* TASK DIRECTIONS:
Where the listing below reaches the line containing "<CheckOutComponent />", start writing out lines exactly, and stop once the line containing "- Bakermat](https://www.bilibili.com/video/BV1M44y1i71W?p=11) |" has been written.

* DATA SUPPLIED:
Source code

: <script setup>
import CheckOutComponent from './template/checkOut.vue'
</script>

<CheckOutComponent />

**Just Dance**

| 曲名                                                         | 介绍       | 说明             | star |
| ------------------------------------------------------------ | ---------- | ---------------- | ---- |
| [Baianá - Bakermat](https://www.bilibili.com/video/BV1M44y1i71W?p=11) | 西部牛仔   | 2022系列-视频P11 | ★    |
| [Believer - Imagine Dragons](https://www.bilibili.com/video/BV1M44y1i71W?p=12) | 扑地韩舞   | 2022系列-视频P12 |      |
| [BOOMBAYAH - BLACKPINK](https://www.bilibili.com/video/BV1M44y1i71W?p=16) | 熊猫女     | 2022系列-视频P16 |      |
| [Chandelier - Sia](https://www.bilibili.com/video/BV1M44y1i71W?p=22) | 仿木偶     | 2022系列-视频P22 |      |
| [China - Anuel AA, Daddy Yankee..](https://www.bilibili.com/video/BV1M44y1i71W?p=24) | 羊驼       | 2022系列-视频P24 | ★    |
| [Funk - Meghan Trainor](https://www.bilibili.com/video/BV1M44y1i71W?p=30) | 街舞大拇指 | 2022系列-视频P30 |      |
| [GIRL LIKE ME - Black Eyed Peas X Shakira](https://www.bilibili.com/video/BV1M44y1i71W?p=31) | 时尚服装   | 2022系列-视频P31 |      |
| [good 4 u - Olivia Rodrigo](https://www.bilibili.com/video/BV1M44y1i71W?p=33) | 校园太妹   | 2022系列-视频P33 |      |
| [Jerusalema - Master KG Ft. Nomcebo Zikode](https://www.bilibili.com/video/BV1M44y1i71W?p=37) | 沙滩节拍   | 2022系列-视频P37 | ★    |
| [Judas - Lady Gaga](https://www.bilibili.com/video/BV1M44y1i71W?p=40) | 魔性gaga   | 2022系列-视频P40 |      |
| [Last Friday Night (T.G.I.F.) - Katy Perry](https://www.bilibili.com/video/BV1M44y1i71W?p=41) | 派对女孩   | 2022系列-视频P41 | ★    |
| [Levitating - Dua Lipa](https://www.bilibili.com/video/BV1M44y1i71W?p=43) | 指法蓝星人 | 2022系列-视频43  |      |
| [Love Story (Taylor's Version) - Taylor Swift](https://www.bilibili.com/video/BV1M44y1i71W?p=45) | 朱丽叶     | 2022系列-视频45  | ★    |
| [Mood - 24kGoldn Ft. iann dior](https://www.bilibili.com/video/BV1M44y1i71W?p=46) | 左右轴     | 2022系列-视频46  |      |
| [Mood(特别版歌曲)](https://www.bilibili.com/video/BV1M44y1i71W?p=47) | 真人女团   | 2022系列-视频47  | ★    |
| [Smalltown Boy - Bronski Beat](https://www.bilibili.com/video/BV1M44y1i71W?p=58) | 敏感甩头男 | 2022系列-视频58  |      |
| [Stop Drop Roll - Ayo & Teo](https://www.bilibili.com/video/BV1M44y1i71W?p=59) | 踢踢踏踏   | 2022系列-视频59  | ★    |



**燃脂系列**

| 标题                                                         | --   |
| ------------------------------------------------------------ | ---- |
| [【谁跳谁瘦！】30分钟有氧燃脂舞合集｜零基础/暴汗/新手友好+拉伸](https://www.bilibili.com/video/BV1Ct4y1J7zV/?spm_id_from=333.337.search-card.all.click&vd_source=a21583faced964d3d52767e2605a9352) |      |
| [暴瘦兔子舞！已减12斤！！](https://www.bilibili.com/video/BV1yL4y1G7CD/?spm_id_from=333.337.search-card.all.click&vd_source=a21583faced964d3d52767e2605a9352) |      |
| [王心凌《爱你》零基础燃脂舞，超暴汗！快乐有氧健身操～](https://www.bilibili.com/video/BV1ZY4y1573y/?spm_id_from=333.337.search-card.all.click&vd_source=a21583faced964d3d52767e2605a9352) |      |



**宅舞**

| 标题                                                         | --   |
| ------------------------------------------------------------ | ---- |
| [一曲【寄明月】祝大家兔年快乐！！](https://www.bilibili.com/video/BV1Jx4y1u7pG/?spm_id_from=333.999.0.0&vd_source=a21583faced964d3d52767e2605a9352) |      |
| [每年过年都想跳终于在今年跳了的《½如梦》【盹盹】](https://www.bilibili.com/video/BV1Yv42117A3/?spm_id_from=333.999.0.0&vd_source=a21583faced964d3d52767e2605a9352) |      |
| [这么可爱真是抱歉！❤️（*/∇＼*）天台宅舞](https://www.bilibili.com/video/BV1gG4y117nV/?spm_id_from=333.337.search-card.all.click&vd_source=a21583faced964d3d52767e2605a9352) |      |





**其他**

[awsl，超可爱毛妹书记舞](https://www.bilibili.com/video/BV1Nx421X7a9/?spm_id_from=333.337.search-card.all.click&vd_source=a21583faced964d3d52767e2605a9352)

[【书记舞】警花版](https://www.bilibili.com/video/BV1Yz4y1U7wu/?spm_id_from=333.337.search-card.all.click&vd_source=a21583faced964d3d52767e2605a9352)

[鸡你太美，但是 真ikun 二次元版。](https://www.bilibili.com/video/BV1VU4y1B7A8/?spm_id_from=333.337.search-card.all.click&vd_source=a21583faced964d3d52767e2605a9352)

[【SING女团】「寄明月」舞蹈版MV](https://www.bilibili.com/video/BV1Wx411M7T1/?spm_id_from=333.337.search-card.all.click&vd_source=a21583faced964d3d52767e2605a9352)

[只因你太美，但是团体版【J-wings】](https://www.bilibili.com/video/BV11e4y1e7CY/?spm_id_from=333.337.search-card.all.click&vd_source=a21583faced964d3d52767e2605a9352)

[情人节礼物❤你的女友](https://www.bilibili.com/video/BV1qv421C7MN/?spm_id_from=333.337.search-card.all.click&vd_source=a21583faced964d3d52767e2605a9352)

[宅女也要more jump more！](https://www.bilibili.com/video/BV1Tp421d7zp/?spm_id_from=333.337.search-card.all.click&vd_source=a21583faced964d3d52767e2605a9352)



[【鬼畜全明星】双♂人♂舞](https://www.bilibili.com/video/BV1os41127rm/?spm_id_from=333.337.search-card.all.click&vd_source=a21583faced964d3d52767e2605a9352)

* ANSWER TO THIS EXERCISE:
<CheckOutComponent />

**Just Dance**

| 曲名                                                         | 介绍       | 说明             | star |
| ------------------------------------------------------------ | ---------- | ---------------- | ---- |
| [Baianá - Bakermat](https://www.bilibili.com/video/BV1M44y1i71W?p=11) | 西部牛仔   | 2022系列-视频P11 | ★    |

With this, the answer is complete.